**Task to complete:**
Transcribe the entries exactly as given and skip whatever images they hold.

**Document images with source code:**
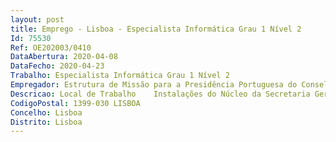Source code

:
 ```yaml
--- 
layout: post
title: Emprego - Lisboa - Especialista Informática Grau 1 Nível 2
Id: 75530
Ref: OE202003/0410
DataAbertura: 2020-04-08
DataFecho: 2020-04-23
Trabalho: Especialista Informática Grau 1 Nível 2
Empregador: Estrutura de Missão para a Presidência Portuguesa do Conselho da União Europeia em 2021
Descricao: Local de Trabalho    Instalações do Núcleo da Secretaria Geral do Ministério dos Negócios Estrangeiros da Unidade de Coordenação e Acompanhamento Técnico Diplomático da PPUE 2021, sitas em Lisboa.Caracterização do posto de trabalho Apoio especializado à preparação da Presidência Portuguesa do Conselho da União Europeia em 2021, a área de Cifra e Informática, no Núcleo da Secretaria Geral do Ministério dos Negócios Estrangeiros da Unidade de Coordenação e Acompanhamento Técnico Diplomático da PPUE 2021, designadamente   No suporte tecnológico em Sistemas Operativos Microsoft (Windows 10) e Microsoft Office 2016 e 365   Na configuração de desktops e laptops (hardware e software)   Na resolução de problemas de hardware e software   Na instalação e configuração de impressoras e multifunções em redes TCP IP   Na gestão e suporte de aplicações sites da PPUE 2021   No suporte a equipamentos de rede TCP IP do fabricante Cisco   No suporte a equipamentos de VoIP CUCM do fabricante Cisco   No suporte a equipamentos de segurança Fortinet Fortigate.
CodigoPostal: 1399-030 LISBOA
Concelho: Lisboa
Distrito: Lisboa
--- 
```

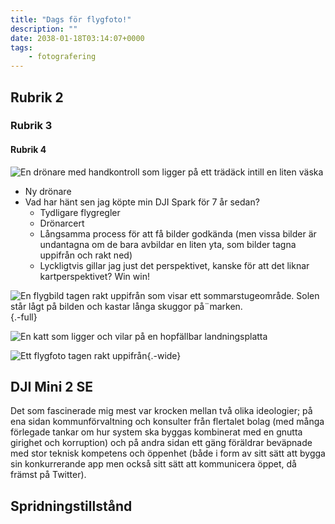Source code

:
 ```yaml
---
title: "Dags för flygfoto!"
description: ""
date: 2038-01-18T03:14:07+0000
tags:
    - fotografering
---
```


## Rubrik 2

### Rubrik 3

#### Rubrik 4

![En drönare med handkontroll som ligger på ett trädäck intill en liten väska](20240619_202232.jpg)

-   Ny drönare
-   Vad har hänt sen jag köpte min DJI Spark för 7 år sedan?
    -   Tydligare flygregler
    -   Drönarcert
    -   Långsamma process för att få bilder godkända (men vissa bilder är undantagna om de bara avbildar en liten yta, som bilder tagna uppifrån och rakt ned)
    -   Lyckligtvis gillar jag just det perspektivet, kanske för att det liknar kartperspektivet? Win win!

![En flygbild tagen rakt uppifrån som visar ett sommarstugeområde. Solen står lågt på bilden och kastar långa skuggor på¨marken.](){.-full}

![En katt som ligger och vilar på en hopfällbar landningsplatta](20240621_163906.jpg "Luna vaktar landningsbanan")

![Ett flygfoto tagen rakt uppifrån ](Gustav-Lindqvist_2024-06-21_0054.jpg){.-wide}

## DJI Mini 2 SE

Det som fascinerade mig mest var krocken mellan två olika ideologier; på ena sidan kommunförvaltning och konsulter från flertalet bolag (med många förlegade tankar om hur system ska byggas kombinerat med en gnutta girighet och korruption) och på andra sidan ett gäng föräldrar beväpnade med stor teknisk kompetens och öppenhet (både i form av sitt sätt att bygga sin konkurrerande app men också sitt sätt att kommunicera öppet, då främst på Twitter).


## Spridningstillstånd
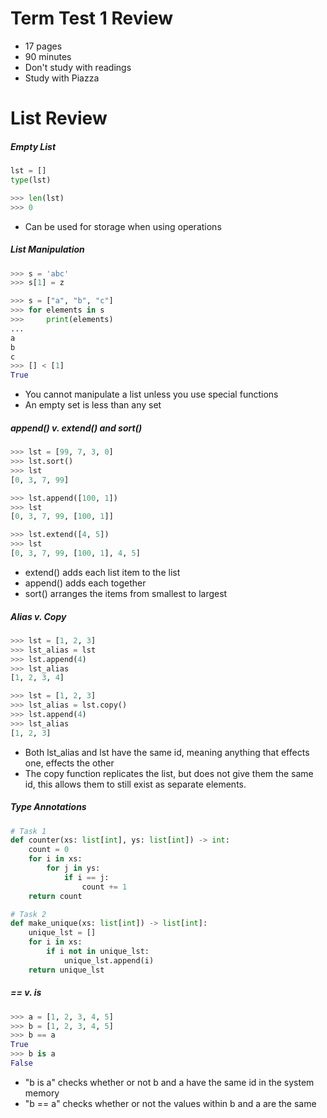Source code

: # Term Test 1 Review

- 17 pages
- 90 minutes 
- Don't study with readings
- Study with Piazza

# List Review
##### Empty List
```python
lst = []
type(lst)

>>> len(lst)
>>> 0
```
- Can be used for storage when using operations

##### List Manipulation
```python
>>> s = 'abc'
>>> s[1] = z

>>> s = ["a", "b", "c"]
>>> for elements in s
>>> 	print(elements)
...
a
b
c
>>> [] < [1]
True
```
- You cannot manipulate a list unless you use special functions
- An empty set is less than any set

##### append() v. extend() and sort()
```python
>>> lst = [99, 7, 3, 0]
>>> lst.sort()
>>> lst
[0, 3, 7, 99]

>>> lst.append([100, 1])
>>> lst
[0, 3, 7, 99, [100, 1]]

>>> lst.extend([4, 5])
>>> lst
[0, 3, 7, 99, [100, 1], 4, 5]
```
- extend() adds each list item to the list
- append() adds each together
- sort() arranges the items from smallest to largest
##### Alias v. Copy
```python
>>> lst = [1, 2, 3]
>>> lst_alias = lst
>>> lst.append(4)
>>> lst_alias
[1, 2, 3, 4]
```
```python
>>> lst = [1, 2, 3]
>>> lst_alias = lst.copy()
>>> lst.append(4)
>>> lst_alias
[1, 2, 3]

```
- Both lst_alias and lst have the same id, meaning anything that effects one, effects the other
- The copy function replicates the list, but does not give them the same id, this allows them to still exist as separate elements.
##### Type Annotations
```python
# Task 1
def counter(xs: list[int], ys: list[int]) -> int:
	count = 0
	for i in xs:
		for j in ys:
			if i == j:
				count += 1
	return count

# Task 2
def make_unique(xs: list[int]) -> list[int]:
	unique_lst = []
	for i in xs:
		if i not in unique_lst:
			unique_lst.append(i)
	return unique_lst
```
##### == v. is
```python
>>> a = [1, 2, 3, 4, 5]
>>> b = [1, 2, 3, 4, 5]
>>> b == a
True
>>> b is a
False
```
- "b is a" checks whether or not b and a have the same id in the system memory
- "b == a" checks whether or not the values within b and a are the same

**Exercise solution:**
Source code

:
 ```yaml
--- 
layout: post
title: Emprego - Lisboa - Especialista Informática Grau 1 Nível 2
Id: 75530
Ref: OE202003/0410
DataAbertura: 2020-04-08
DataFecho: 2020-04-23
Trabalho: Especialista Informática Grau 1 Nível 2
Empregador: Estrutura de Missão para a Presidência Portuguesa do Conselho da União Europeia em 2021
Descricao: Local de Trabalho    Instalações do Núcleo da Secretaria Geral do Ministério dos Negócios Estrangeiros da Unidade de Coordenação e Acompanhamento Técnico Diplomático da PPUE 2021, sitas em Lisboa.Caracterização do posto de trabalho Apoio especializado à preparação da Presidência Portuguesa do Conselho da União Europeia em 2021, a área de Cifra e Informática, no Núcleo da Secretaria Geral do Ministério dos Negócios Estrangeiros da Unidade de Coordenação e Acompanhamento Técnico Diplomático da PPUE 2021, designadamente   No suporte tecnológico em Sistemas Operativos Microsoft (Windows 10) e Microsoft Office 2016 e 365   Na configuração de desktops e laptops (hardware e software)   Na resolução de problemas de hardware e software   Na instalação e configuração de impressoras e multifunções em redes TCP IP   Na gestão e suporte de aplicações sites da PPUE 2021   No suporte a equipamentos de rede TCP IP do fabricante Cisco   No suporte a equipamentos de VoIP CUCM do fabricante Cisco   No suporte a equipamentos de segurança Fortinet Fortigate.
CodigoPostal: 1399-030 LISBOA
Concelho: Lisboa
Distrito: Lisboa
--- 
```

Source code

:
 ```yaml
---
title: "Dags för flygfoto!"
description: ""
date: 2038-01-18T03:14:07+0000
tags:
    - fotografering
---
```


## Rubrik 2

### Rubrik 3

#### Rubrik 4

![En drönare med handkontroll som ligger på ett trädäck intill en liten väska](20240619_202232.jpg)

-   Ny drönare
-   Vad har hänt sen jag köpte min DJI Spark för 7 år sedan?
    -   Tydligare flygregler
    -   Drönarcert
    -   Långsamma process för att få bilder godkända (men vissa bilder är undantagna om de bara avbildar en liten yta, som bilder tagna uppifrån och rakt ned)
    -   Lyckligtvis gillar jag just det perspektivet, kanske för att det liknar kartperspektivet? Win win!

![En flygbild tagen rakt uppifrån som visar ett sommarstugeområde. Solen står lågt på bilden och kastar långa skuggor på¨marken.](){.-full}

![En katt som ligger och vilar på en hopfällbar landningsplatta](20240621_163906.jpg "Luna vaktar landningsbanan")

![Ett flygfoto tagen rakt uppifrån ](Gustav-Lindqvist_2024-06-21_0054.jpg){.-wide}

## DJI Mini 2 SE

Det som fascinerade mig mest var krocken mellan två olika ideologier; på ena sidan kommunförvaltning och konsulter från flertalet bolag (med många förlegade tankar om hur system ska byggas kombinerat med en gnutta girighet och korruption) och på andra sidan ett gäng föräldrar beväpnade med stor teknisk kompetens och öppenhet (både i form av sitt sätt att bygga sin konkurrerande app men också sitt sätt att kommunicera öppet, då främst på Twitter).


## Spridningstillstånd
Source code

: # Term Test 1 Review

- 17 pages
- 90 minutes 
- Don't study with readings
- Study with Piazza

# List Review
##### Empty List
```python
lst = []
type(lst)

>>> len(lst)
>>> 0
```
- Can be used for storage when using operations

##### List Manipulation
```python
>>> s = 'abc'
>>> s[1] = z

>>> s = ["a", "b", "c"]
>>> for elements in s
>>> 	print(elements)
...
a
b
c
>>> [] < [1]
True
```
- You cannot manipulate a list unless you use special functions
- An empty set is less than any set

##### append() v. extend() and sort()
```python
>>> lst = [99, 7, 3, 0]
>>> lst.sort()
>>> lst
[0, 3, 7, 99]

>>> lst.append([100, 1])
>>> lst
[0, 3, 7, 99, [100, 1]]

>>> lst.extend([4, 5])
>>> lst
[0, 3, 7, 99, [100, 1], 4, 5]
```
- extend() adds each list item to the list
- append() adds each together
- sort() arranges the items from smallest to largest
##### Alias v. Copy
```python
>>> lst = [1, 2, 3]
>>> lst_alias = lst
>>> lst.append(4)
>>> lst_alias
[1, 2, 3, 4]
```
```python
>>> lst = [1, 2, 3]
>>> lst_alias = lst.copy()
>>> lst.append(4)
>>> lst_alias
[1, 2, 3]

```
- Both lst_alias and lst have the same id, meaning anything that effects one, effects the other
- The copy function replicates the list, but does not give them the same id, this allows them to still exist as separate elements.
##### Type Annotations
```python
# Task 1
def counter(xs: list[int], ys: list[int]) -> int:
	count = 0
	for i in xs:
		for j in ys:
			if i == j:
				count += 1
	return count

# Task 2
def make_unique(xs: list[int]) -> list[int]:
	unique_lst = []
	for i in xs:
		if i not in unique_lst:
			unique_lst.append(i)
	return unique_lst
```
##### == v. is
```python
>>> a = [1, 2, 3, 4, 5]
>>> b = [1, 2, 3, 4, 5]
>>> b == a
True
>>> b is a
False
```
- "b is a" checks whether or not b and a have the same id in the system memory
- "b == a" checks whether or not the values within b and a are the same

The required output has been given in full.